Under the terms of the deal reported by the Wall Street Journal, IGN will get to brand advertising and provide commentary on the GameStop website, whereas GameStop will buy advertising on IGN and IGN will provide purchase links for GameStop. Their web numbers will also be combined, likely for aggregation and improved search engine positioning.
What isn’t addressed in the WSJ piece is the obvious question: how the hell is this NOT a massive conflict of interest? There has to be a separation between content and anything having to do with purchasing a game. Now, there’s not even the flimsiest wall between content and marketing/retail, in what has to be the most blatant money grab I’ve seen by a journalistic institution in my career. It is no longer in IGN’s interest to slam a game, at least one that has to sell well in order to benefit GameStop. I’ve had multiple PR representatives from multiple companies – some of a decent size – tell me flat out that they can’t get certain sites to cover their games because they don’t purchase advertising. Now, we’re expecting IGN to maintain any journalistic standards, and to keep a line between content and marketing when the stakes are so high, and when they’re figuratively sleeping with the largest games retail chain in the world? Imagine we were to enter into a deal with Big Fish Games, who focuses on smaller indie games. Could anyone reading us knowing this ever trust our reviews on games covered on that service? It’s the same principle.
Yes, it’s entirely possible that nothing bad will happen, and IGN will go about their normal business. After all, they’ve done a good job of keeping the status quo of inflated review scores in this business, maintaining (according to Metacritic) an average score of 68 on an adjusted 1-100 scale, with 60% of their scores being higher than the average critic. When people complain that “7” has become the new “5”, IGN is one of the companies they refer to, which is sad considering that 5.0 is still average on their metric, unlike Game Informer, who’s average is explicitly a 7. Hey, what do you know, GameStop owns Game Informer.

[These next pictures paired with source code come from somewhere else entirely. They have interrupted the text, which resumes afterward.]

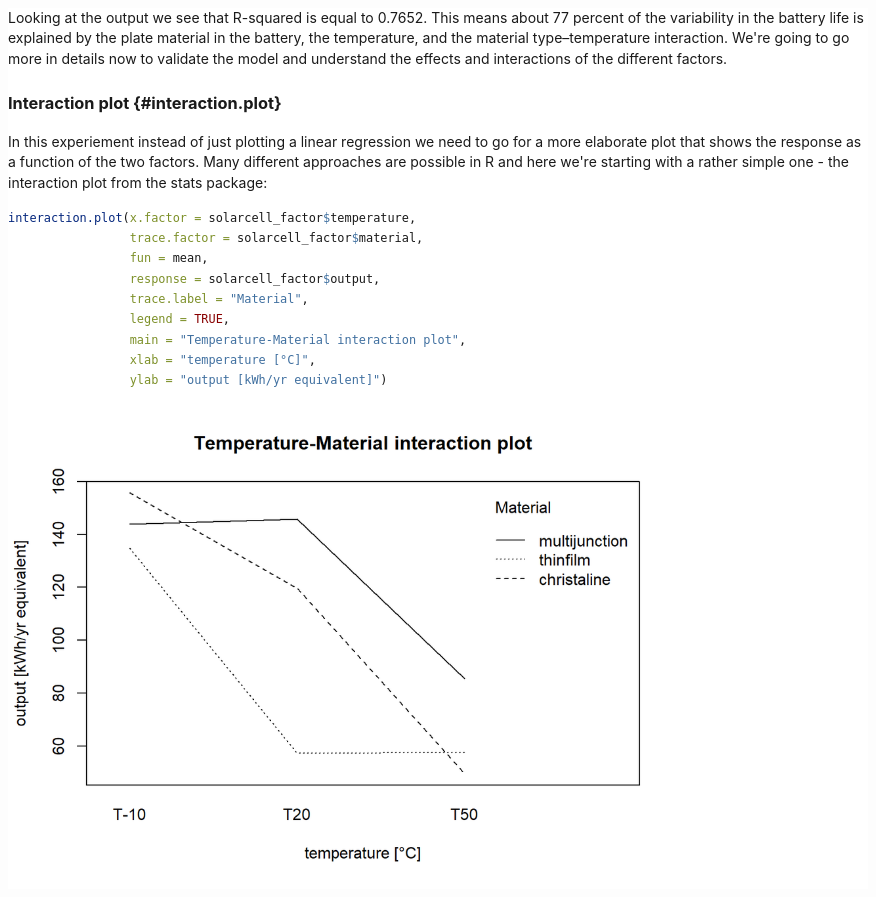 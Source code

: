 Looking at the output we see that R-squared is equal to 0.7652. This means about 77 percent of the variability in the battery life is explained by the plate material in the battery, the temperature, and the material type–temperature interaction. We're going to go more in details now to validate the model and understand the effects and interactions of the different factors.

### Interaction plot {#interaction.plot}

In this experiement instead of just plotting a linear regression we need to go for a more elaborate plot that shows the response as a function of the two factors. Many different approaches are possible in R and here we're starting with a rather simple one - the interaction plot from the stats package:


```r
interaction.plot(x.factor = solarcell_factor$temperature, 
                 trace.factor = solarcell_factor$material,
                 fun = mean,
                 response = solarcell_factor$output,
                 trace.label = "Material",
                 legend = TRUE,
                 main = "Temperature-Material interaction plot",
                 xlab = "temperature [°C]",
                 ylab = "output [kWh/yr equivalent]")
```

<img src="7_interactions_files/figure-html/unnamed-chunk-7-1.png" width="672" />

To me, this is IGN’s Gerstmann Moment: the moment when I personally decided that I could never trust the company with any piece of editorial content ever again. To this day, I haven’t read anything Gamespot has provided other than news from their Australian site regarding the 18+ rating; in the words of their anonymous staffer when Gerstmann Gate hit, “our credibility is in ruins”. IGN’s credibility, to me, is in ruins, but I’m sure that doesn’t matter to NewsCorp, as enough casual gamers will come in from Google to make the juncture profitable. Who cares how you’re perceived if you’re bringing in hits? It’s always been a dangerous dance between trying to retain integrity and trying to bring in money, and this deal stamps that line.